I am reading Ian Rodger's 1982 book Radio Drama (London: MacMillan), which is on loan from Stephen F. Austin University and due back shortly. Rodger was a writer and reviewer (for The Listener) of radio plays. His book begins with the usual lamentations over the lack of critical attention devoted to radio plays, despite their relatively large audience when compared to stage production. He provides an interesting, if fairly unoriginal, perspective on the effects of the mass audience on radio writing. Rodger contrasts pre-broadcasting literatures, such as the stage play and the novel, with broadcasting: the former, aimed at a limited audience, could presume that its readership or audience did not include certain sectors of society, such as servants and peasants, and that it could therefore make fun of such people, upon whom it did not depend for its commercial success. With radio, however, audiences broadened, and the writer was forced to engage in the much more difficult task of appealing across social classes. Generally Rodger seems to see this as a good development; he seems critical of the exclusionary literature of past ages. But there are interesting moment in which he indicates that the products of such new pressures must be artistically weakened.

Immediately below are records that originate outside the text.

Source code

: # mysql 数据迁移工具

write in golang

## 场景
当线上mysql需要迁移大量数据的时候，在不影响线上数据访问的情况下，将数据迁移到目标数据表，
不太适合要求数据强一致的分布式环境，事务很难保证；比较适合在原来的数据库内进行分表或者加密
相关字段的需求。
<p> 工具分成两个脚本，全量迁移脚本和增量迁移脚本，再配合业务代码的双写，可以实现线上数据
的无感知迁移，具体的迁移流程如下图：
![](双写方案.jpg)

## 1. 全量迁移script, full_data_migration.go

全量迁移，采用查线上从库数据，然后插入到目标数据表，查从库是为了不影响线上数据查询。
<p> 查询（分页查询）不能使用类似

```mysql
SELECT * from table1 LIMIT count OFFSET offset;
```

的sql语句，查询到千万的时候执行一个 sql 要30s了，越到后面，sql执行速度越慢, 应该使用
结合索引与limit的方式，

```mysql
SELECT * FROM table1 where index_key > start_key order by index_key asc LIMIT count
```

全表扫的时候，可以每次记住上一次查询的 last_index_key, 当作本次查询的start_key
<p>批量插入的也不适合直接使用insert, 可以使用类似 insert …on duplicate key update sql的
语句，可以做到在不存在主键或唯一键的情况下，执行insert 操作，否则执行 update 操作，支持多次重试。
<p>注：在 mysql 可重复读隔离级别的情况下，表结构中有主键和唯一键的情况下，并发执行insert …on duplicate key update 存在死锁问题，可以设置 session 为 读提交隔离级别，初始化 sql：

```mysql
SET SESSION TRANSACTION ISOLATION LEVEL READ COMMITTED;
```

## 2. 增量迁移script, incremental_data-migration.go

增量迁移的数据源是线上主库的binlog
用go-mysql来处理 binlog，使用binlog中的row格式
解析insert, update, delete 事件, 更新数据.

One such moment, which may have some relevance for discussions of Orson Welles' radio work (given his self-promotion as the auteur versus his actual role as merely one of many collaborators working on his Mercury and Campbell broadcasts), concerns the effects of commercial sponsorship on American radio drama. Rodger quotes Eckhard Breitinger's industrially tinged description of American radio drama authorship: “Commercial sponsoring and commercial forms of production [...] implies an implementation of industrial modes of manufacturing scripts by using dialoguers and the almost mechanical assembling of individual scenes or parts of a programme by different hands into a ‘unified whole.” Rodger goes on to comment on Breitinger's assessment, continuing the industiral metaphor, “Such factory conditions obviously precluded the free expression of the individual artist and rarely encouraged work of intellectual integrity” (30).
That "intellectual integrity" is the highest aim of art is not a universally accepted proposition, and it may be a problematic one in radio art. As Michele Hilmes writes in Radio Voices, radio often projected false images of the individual artist, such as Welles, whose intellectual integrity purportedly created programs that, in fact, resulted from widespread collaboration. In discussing American radio drama, Rodger acknowledges the help that Welles had, referring to "Howard Koch's adapation of The War of the Worlds by H.G. Wells" (31), which Welles "produced." But elsewhere he upholds the concept of the individual artistic creator, singling out Archibald MacLeish for rare praise among American radio artists. It seems important that MacLeish is a poet, the model for the isolated, creative individual (Rodger quotes MacLeish's advocacy of poetic radio writing, "The eye is a realist [...] the ear is already half poet" [31]); and here he maintains MacLeish's status as sole originator of The Fall of the City by representing Irving Reis's role as merely a solicitor of the work: "Irving Reis initiated poetic drama on radio when he invited Archibald MacLeish to write The Fall of the City. I don't know if Reis's role was really this limited, but the extremely collaborative nature of radio production would make one suspect that MacLeish was only one piece of the creative puzzle.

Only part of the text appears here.